According to industry insiders, the severe congestion at the newly established ABQ2 and PSC2 warehouses in September continues, with ongoing risks of not accepting appointments, continuous cancellations, postponements, and even refusals to receive shipments. Even when shipments are accepted, they are often rerouted to other warehouses. Additionally, the new QYX5 and JOT1 warehouses have remained in a state of not accepting appointments.
Moreover, the situation at some of the popular warehouses in the U.S. is also not optimistic. On the West Coast, widespread warehouse congestion has been reported. Specifically, SBD1 is congested, with appointments available only four weeks later. Although the situation at LGB8 has slightly improved, appointments are still two weeks away, and cases of refusals or missed appointments remain frequent. At ONT8, appointments are available only in early November.
The phrase “either already congested or heading toward congestion” aptly describes the West Coast warehouses. Warehouses like MCE1, XLX7, and GYR2 have also experienced some degree of congestion, with appointment times ranging from a week to even longer, greatly increasing the possibility of delivery delays.
In the Central U.S., the situation has slightly improved. Congestion at FWA4 and MDW2 has eased, with appointments available in two weeks. Popular warehouses like FTW1, IND9, and DEN2 have appointment times of about a week. Unloading times vary, typically ranging from 15 to 48 hours.
Compared to the West and Central U.S., the East Coast is relatively better off. Congestion at CLT2 has eased, with appointments available in two weeks, though unloading times can exceed 10 hours. A few warehouses, such as ABE8, have seen worsening congestion, with appointments available in three weeks, while TPA2 and AVP1 have appointments about a week out.
The above situations make it clear that many Amazon warehouses are once again grappling with appointment cancellations and missed appointments. The situation is severe, and it will take time to return to normal operations.
On one hand, warehouses have just finished receiving fall promotion goods and are now starting to receive Black Friday and Cyber Monday goods, leaving no “breathing room” and creating operational challenges. On the other hand, frequent issues with new warehouses have occurred. Amazon’s original intention of opening new warehouses to solve the problem has not worked as expected, as they are not only expensive and remote but also have not received positive feedback from sellers.
Many sellers complain that inventory management fees have been charged, shipping costs have increased, and listing times are getting slower. Furthermore, the effects of the East Coast port strike in New York are still being felt. According to foreign media, New York’s port remains congested, and it may take around 20 days for normal operations to resume.

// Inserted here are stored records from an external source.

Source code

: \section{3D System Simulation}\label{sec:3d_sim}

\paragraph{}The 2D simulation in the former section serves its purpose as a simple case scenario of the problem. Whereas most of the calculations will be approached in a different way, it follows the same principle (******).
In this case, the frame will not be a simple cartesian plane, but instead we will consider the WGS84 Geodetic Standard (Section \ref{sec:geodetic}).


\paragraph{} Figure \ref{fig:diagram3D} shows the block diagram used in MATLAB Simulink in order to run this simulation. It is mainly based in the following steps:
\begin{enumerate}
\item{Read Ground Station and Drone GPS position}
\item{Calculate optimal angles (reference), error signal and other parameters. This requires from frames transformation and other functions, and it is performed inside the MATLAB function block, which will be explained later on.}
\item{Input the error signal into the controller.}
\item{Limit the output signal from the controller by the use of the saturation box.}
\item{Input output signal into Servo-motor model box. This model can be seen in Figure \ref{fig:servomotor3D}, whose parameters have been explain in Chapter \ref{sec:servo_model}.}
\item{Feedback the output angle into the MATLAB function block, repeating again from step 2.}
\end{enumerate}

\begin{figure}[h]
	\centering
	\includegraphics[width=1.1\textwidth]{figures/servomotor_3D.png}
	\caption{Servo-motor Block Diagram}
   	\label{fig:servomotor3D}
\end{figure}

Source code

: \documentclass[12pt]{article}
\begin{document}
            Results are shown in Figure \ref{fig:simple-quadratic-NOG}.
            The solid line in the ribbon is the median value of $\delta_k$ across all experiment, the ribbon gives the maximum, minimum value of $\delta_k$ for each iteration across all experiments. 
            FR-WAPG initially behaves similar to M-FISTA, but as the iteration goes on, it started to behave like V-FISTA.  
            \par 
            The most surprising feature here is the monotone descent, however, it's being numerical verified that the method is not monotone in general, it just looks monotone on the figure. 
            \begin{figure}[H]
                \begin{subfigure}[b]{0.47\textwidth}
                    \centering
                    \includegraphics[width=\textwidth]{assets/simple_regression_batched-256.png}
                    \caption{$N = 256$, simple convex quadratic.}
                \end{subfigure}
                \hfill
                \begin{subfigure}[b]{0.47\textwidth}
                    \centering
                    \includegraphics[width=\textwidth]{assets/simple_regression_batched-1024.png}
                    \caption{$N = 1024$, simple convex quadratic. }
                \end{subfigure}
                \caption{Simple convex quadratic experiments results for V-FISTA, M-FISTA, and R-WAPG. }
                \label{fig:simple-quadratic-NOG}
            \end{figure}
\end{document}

In fact, the situation is not just grim in the U.S.; Europe and Canada are facing similar issues.
“There is severe congestion at the DPD terminal in Europe, and warehouse P2 has been closed,” reported one seller. Freight forwarders have also noted that congestion at Amazon warehouses in Europe has caused goods to be undeliverable, resulting in a backlog. Consequently, DPD has decided to close its warehouse, and deliveries will be halted until October 16th local time.
Additionally, BHX4, LBA4, and WRO5 are also severely congested, with goods at LBA4 needing to wait at least two weeks before they can enter Amazon.
Warehouses overwhelmed, new round of price hikes coming
In Canada, several warehouses are facing severe congestion due to factors like workers stopping overtime shifts. Warehouses such as YYZ4, YOO1, YOW1, and YOW3 are experiencing serious congestion, while scheduling appointments at YYC6 and YEG2 has become increasingly difficult. Recently, dockworkers at the Montreal port have resumed an indefinite overtime stoppage, which could further worsen the local congestion situation.
Warehouse congestion is causing stress for countless sellers ahead of major promotions, and fluctuations in the sea freight market are also affecting their costs.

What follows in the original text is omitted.